The Sixth Multilateral Initiative on Malaria (MIM) Pan-African Malaria Conference which took place in Durban, South Africa, 6-11 October 2013, showcased a variety of encouraging initiatives, findings and proposals in the fight against Malaria. MIM is the world's largest gathering of malaria experts and the eradication of the disease that kills some 66,000 people each year was discussed following the progress so far achieved by various effective measures.

"Large-scale vector control coverage in Africa has greatly reduced the number of deaths and transmission," said Jo Lines, such that "we can start turning our attention to the longer-term and think about what is needed to win the war." Jo Lines is a malaria expert with the London School of Hygiene & Tropical Medicine who previously led the Vector Control Unit of the World Health Organization's Global Malaria Program.

Lines pointed out the difficulties faced in meeting the costs of current eradication measures, some of which prove ineffective or counterproductive, with a "radically changing" malaria transmission pattern. A better understanding of the disease's transmission and its surveillance is crucial to eliminating malaria without the risk of it re-establishing itself. Also, an abstract by Chistopher Plowe with the Howard Hughes Medical Institute, presented vaccines as essential to malaria elimination.

Some of the presentations featured at the conference were South Africa's intensive malaria surveillance program, which includes a website that is constantly updated with an outbreak alert system and an mapping program, depicting malaria cases down to the local level. Although costly and labour-intensive, such a system could be essential in reducing malaria to "less than one case per one thousand population at risk." as was reported in some nine districts in South Africa.

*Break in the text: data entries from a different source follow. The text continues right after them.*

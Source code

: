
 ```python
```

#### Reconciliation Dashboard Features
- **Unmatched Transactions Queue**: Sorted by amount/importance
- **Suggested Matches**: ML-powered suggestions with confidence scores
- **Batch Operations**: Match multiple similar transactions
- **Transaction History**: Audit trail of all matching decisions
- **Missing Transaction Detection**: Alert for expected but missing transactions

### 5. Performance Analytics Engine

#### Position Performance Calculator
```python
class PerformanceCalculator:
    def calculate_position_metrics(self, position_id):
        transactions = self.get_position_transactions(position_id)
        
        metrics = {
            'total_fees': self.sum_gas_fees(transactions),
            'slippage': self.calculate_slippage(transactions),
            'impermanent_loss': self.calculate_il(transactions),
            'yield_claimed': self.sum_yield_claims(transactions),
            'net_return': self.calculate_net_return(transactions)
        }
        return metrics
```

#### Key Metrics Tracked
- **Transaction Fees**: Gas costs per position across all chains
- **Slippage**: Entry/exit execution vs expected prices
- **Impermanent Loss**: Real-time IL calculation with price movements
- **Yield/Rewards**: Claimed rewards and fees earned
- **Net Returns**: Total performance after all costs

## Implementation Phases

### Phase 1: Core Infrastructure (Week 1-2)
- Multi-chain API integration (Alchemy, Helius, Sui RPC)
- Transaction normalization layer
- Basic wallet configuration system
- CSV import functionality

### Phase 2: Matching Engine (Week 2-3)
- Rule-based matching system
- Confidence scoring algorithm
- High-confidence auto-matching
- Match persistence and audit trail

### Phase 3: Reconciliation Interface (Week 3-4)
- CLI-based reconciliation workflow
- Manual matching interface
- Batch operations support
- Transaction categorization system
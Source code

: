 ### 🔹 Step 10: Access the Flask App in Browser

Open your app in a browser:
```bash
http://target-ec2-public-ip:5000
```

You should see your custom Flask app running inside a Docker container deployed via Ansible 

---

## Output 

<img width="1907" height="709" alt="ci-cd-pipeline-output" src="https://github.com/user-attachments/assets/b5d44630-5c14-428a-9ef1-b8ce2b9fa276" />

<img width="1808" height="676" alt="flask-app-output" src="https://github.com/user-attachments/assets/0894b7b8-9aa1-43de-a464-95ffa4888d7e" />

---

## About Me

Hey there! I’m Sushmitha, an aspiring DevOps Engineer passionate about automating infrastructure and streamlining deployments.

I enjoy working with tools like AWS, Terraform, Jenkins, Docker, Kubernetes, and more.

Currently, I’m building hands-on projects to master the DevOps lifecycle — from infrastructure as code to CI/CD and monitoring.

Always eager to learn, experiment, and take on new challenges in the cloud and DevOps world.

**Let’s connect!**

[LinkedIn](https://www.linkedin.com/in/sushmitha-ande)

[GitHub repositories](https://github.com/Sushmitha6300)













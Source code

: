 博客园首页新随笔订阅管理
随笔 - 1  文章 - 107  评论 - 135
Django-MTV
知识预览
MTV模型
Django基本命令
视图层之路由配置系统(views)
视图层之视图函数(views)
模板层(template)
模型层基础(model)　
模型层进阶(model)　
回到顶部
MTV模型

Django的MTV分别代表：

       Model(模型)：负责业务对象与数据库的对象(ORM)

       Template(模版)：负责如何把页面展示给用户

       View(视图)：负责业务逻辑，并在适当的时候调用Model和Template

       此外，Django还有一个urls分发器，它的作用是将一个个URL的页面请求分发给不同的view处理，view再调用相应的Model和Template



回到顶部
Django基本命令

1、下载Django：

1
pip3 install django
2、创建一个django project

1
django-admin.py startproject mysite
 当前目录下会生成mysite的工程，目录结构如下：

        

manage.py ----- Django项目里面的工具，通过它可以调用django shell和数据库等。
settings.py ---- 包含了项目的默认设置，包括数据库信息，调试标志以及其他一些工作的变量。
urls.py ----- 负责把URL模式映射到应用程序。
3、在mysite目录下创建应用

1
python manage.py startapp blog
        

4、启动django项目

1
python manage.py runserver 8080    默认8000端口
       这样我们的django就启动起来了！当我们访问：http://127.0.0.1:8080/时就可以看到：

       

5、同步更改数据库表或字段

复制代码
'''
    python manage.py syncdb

Meanwhile, Namibia and Angola's "Cross Border Malaria Initiative" noted that in their program, both areas targeted on the border between Namibia and Angola achieved a significant reduction in malaria. This shows that "cross-border work is both critical to elimination of malaria and possible despite (involving) different national governments with language and cultural differences,"

Other contributions included sustainable solutions such as "simply wearing mosquito-repellent anklets" and "lining interior doors with a mesh fabric treated with a slow-releasing insecticide" as safe, effective and potentially inexpensive forms of long-lasting malaria control.

The Multilateral Initiative on Malaria (MIM) (, launched in Dakar, Senegal in 1997, is an international alliance of organizations and individuals seeking to maximize the impact of scientific research against malaria in Africa to ensure that research findings yield practical health benefits. The MIM conference in Durban follows successful conferences held in Yaoundé, Cameroon, in November 2005, and in Nairobi in October 2009. The MIM Secretariat is currently hosted by the Biotechnology Centre of the University of Yaoundé I/Amsterdam Medical Centre.